An incredible craving for chocolate cake fell on me a few days ago. I wanted to relax with a good tea and a chocolate cake on my terrace, with a book and enter a bubble of serenity, even for a short time. Have you ever felt the sensation of wanting to cut the sound around you, isolate yourself in a bubble of calm, serenity, and think of nothing but you and your pleasure? This bubble, we can create it in a thousand and one ways and for me, it’s often that way …
This desire has resulted in a quick cake to make and made only with good things, because the goal is not only to escape but also to have fun without guilt, as often as I want …
Chocolate Muffin (vegan & gluten-free)
Preparation time: 10 minutes
Cook Time: 15 minutes
Total time: 25 minutes
Yield: 180 ° C
Serving Size: 8 MUFFINS
- 140 g of soy cream
- 180 g of chocolate pastry 76%
- 180 g of pumpkin puree (pumpkin, butternut …)
- 60 g of hazelnut puree
- 120 g of chickpea flour
- 40 g of flax flour (or cornflour)
- 8 g of baking powder (or baking powder)
- 100 g of orange juice
- Put 120 g chocolate in a container.
- Heat the cream and pour over the chocolate.

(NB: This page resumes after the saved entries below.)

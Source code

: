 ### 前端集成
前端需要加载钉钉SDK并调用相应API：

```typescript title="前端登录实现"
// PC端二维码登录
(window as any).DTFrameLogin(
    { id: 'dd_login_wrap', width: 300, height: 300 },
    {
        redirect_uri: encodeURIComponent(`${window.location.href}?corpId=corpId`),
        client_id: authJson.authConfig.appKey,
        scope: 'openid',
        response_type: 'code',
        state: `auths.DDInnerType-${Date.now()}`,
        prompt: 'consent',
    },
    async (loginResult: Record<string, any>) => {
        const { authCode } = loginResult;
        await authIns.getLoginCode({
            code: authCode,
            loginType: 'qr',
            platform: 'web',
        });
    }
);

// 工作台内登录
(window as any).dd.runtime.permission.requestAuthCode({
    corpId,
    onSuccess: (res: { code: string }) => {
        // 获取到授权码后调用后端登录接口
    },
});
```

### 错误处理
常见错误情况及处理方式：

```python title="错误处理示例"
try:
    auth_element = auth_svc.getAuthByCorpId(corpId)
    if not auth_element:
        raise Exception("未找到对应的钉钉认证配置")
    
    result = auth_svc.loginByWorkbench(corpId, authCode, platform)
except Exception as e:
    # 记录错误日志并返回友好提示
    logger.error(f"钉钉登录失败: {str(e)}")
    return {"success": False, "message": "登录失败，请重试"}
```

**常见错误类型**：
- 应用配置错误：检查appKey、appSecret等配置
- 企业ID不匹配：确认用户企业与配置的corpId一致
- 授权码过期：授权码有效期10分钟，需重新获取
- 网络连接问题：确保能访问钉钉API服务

- Let it melt, whip then add the squash and hazelnut puree. Whip again until the whole is homogeneous.
- Pour the powders and mix them with the spatulas.
- Divide the dough between 8 muffin cups and bake in a preheated oven at 180 ° C for 15 minutes.
- Prepare the orange sauce: take 100 g of orange juice, heat it, and add 60 g of chocolate. Let it melt, whip, and pour the sauce over the muffins once unmolded.